The roof reminded me of when we burned his books. 'We'll buy you new books, Baba.' Democracy Now was still beneath my mattress. When we reached the top I slid from beneath his arm, placed his hands on the fence and ran to fetch it. When I returned my heart was beating so fast I could barely speak. 'Here,' I said and, wrapping his hands round the book, whispered, 'I saved this one. Don't tell Mama or Moosa.' He held it with one hand to his chest, leaned with the other on my shoulders and we watched the sea. Baba craned his neck. Then I heard his breathing change. 'I can hardly see it,' he mumbled.

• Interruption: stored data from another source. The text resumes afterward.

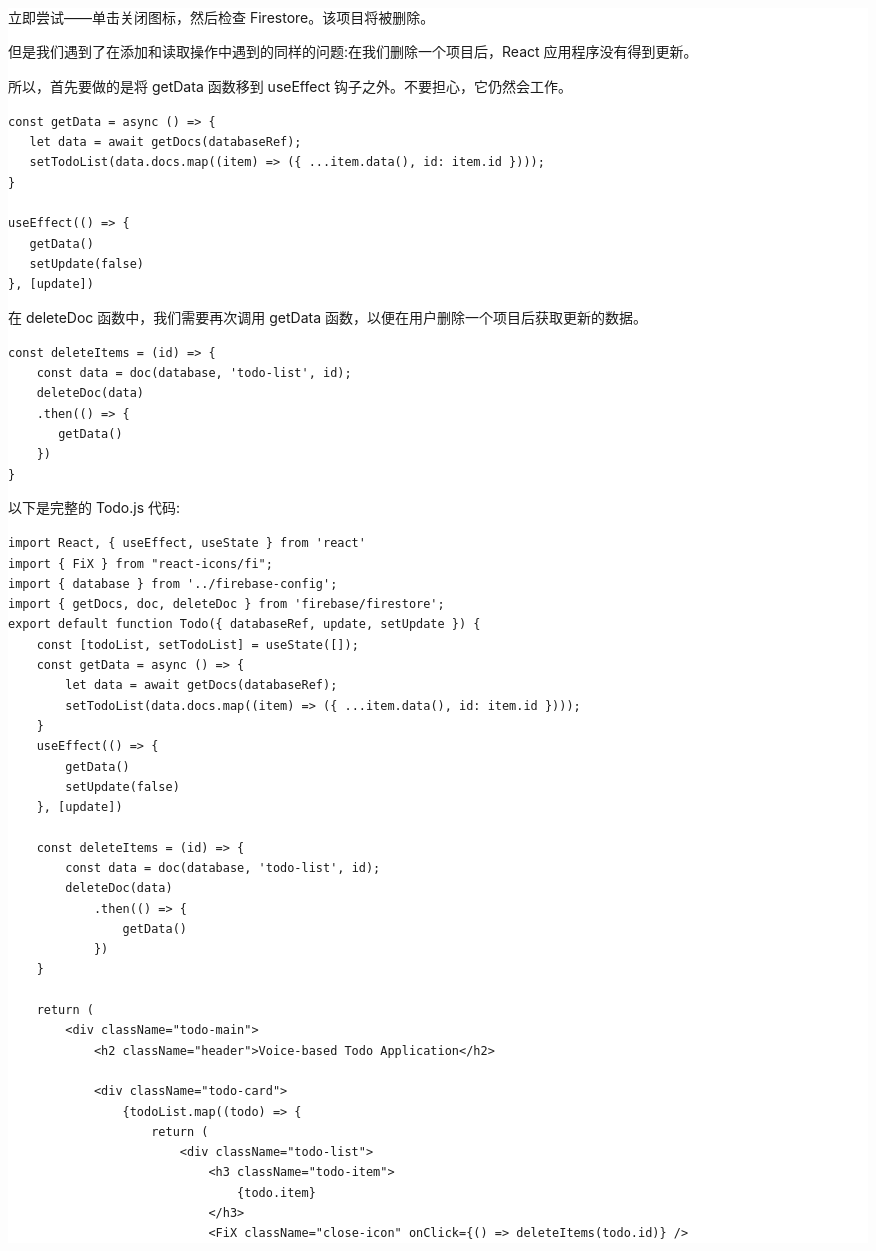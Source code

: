 立即尝试——单击关闭图标，然后检查 Firestore。该项目将被删除。

但是我们遇到了在添加和读取操作中遇到的同样的问题:在我们删除一个项目后，React 应用程序没有得到更新。

所以，首先要做的是将 getData 函数移到 useEffect 钩子之外。不要担心，它仍然会工作。

```
const getData = async () => {
   let data = await getDocs(databaseRef);
   setTodoList(data.docs.map((item) => ({ ...item.data(), id: item.id })));
}

useEffect(() => {   
   getData()
   setUpdate(false)
}, [update])
```

在 deleteDoc 函数中，我们需要再次调用 getData 函数，以便在用户删除一个项目后获取更新的数据。

```
const deleteItems = (id) => {
    const data = doc(database, 'todo-list', id);
    deleteDoc(data)
    .then(() => {
       getData()
    })
}
```

以下是完整的 Todo.js 代码:

```
import React, { useEffect, useState } from 'react'
import { FiX } from "react-icons/fi";
import { database } from '../firebase-config';
import { getDocs, doc, deleteDoc } from 'firebase/firestore';
export default function Todo({ databaseRef, update, setUpdate }) {
    const [todoList, setTodoList] = useState([]);
    const getData = async () => {
        let data = await getDocs(databaseRef);
        setTodoList(data.docs.map((item) => ({ ...item.data(), id: item.id })));
    }
    useEffect(() => {
        getData()
        setUpdate(false)
    }, [update])

    const deleteItems = (id) => {
        const data = doc(database, 'todo-list', id);
        deleteDoc(data)
            .then(() => {
                getData()
            })
    }

    return (
        <div className="todo-main">
            <h2 className="header">Voice-based Todo Application</h2>

            <div className="todo-card">
                {todoList.map((todo) => {
                    return (
                        <div className="todo-list">
                            <h3 className="todo-item">
                                {todo.item}
                            </h3>
                            <FiX className="close-icon" onClick={() => deleteItems(todo.id)} />
```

'The sea is quiet today,' I said, hoping to distract him.
'A good day for swimming, Baba. A good day for lying on your back and floating.'
Light shimmered fast on the water like seagulls crowding round food that the jealous sea was keeping from them. He tried to look towards Ustath Rashid's house, but was aiming too high. 'Maybe we'll go swimming,' I said, and again the hope that he wouldn't respond returned. Then he turned, and I turned with him, like 'two halves of the same soul, two open pages of the same book'. 'Let's walk under the trees,' he said.

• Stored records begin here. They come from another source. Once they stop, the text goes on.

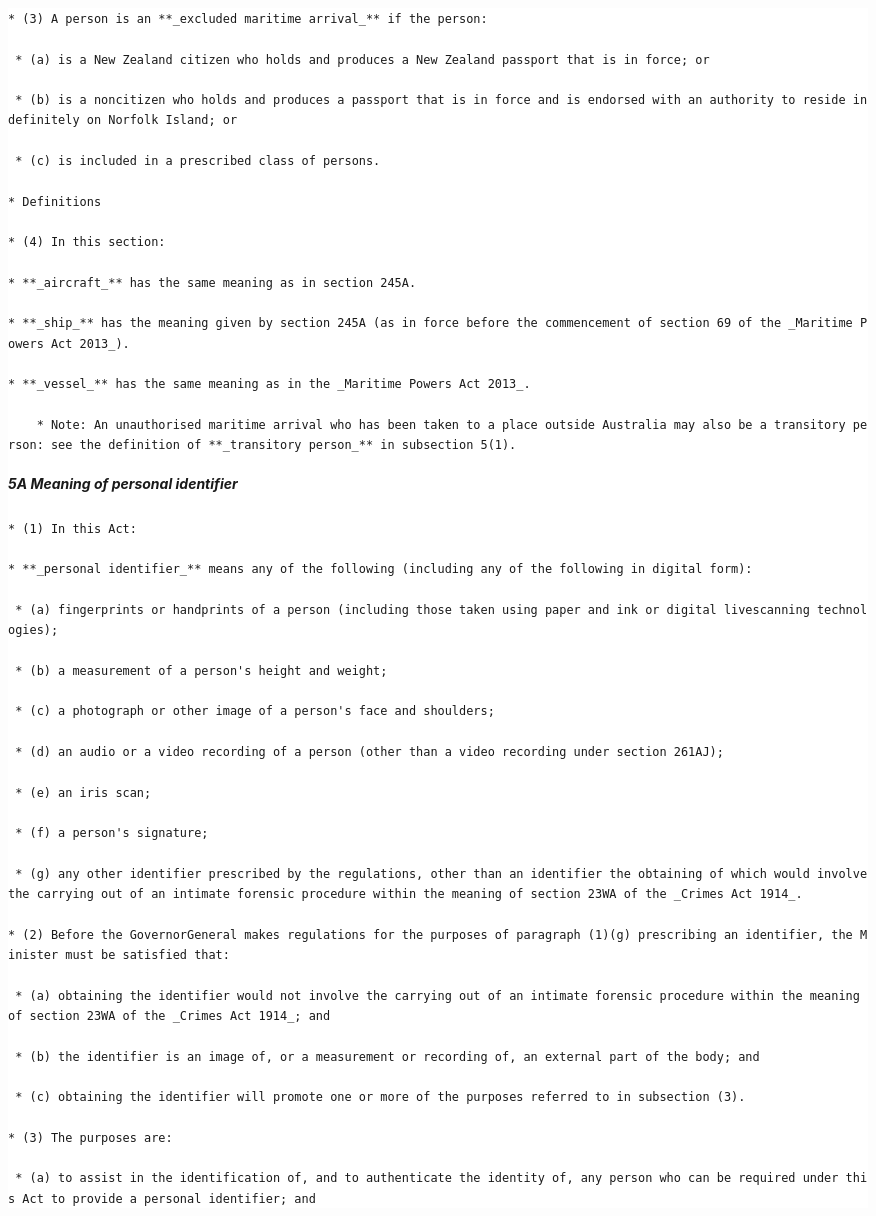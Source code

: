     * (3) A person is an **_excluded maritime arrival_** if the person:

     * (a) is a New Zealand citizen who holds and produces a New Zealand passport that is in force; or

     * (b) is a noncitizen who holds and produces a passport that is in force and is endorsed with an authority to reside indefinitely on Norfolk Island; or

     * (c) is included in a prescribed class of persons.

    * Definitions

    * (4) In this section:

    * **_aircraft_** has the same meaning as in section 245A.

    * **_ship_** has the meaning given by section 245A (as in force before the commencement of section 69 of the _Maritime Powers Act 2013_).

    * **_vessel_** has the same meaning as in the _Maritime Powers Act 2013_.

        * Note: An unauthorised maritime arrival who has been taken to a place outside Australia may also be a transitory person: see the definition of **_transitory person_** in subsection 5(1).

##### 5A  Meaning of personal identifier

    * (1) In this Act:

    * **_personal identifier_** means any of the following (including any of the following in digital form):

     * (a) fingerprints or handprints of a person (including those taken using paper and ink or digital livescanning technologies);

     * (b) a measurement of a person's height and weight;

     * (c) a photograph or other image of a person's face and shoulders;

     * (d) an audio or a video recording of a person (other than a video recording under section 261AJ);

     * (e) an iris scan;

     * (f) a person's signature;

     * (g) any other identifier prescribed by the regulations, other than an identifier the obtaining of which would involve the carrying out of an intimate forensic procedure within the meaning of section 23WA of the _Crimes Act 1914_.

    * (2) Before the GovernorGeneral makes regulations for the purposes of paragraph (1)(g) prescribing an identifier, the Minister must be satisfied that:

     * (a) obtaining the identifier would not involve the carrying out of an intimate forensic procedure within the meaning of section 23WA of the _Crimes Act 1914_; and

     * (b) the identifier is an image of, or a measurement or recording of, an external part of the body; and

     * (c) obtaining the identifier will promote one or more of the purposes referred to in subsection (3).

    * (3) The purposes are:

     * (a) to assist in the identification of, and to authenticate the identity of, any person who can be required under this Act to provide a personal identifier; and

We went down and walked on the patterns the low sun threw beneath us. I saw the ladder leaning against the wall where I had left it after eating the mulberries. I let go of Baba and climbed the ladder. When I was halfway up I looked down and saw him resting against the wall, holding his rib. I began hunting for mulberries. I altered my eyes to look only for small dark creatures. I walked on my hands and knees along the high wall, negotiating branches, until I found a crown of berries, ripe, red-black with juice and each as big as a beetle. He was sitting on the ground, leaning his back against the wall, holding a small stone – a stone very much like the ones I had thrown at Bahloul, and which on landing on his back had delivered a very satisfying blow – stabbing it into the dirt beside him. When I reached the ground I showed him the berries in my cupped hands and said, 'Mulberries, Baba, mulberries. The angels stole them from Heaven to make life easier for us. They are the sweetest thing.' I took one and stuffed it through his swollen lips. When he didn't move I said, 'Chew.' He moved his lower jaw up and down a few times then spat it out into his hand. I couldn't understand. I ate one and it was as delicious as ever. 'You don't like them?' I said.
His deformed lips made him look disgusted. He threw his chewed up berry into the dirt, wiped his hand on his jallabia and, pointing his finger at the small round burn on his temple, said, They put out their cigarettes here,' sucking in air. I looked down at the mulberries in my hands.
21
Baba remained mostly in his room for the following two weeks. Then one morning I woke up to hear him and Mama laughing. They were normal, as if nothing had happened, their voices light, floating with love in our house. Then I heard her sing absent-mindedly to herself, the way she used to do when taking a bath or hanging clothes out to dry or painting her eyes in front of the mirror or drawing in the garden. That singing that always evoked a girl unaware of herself, walking home from school, brushing her fingers against the wall, a moment before the Italian Coffee House, before Baba and me and this life. Hearing it unsettled me. It had been a long time since I had heard her sing like this.
After a little while my door swung open and Baba walked in. I pretended to be asleep. My heart raced, thumping below my ears. I felt him sit beside me on the bed. 'Slooma,' he said gently, his voice improved, almost normal now. When I didn't react he stood up and left the room. I then heard Mama's voice rise and fall in the kitchen.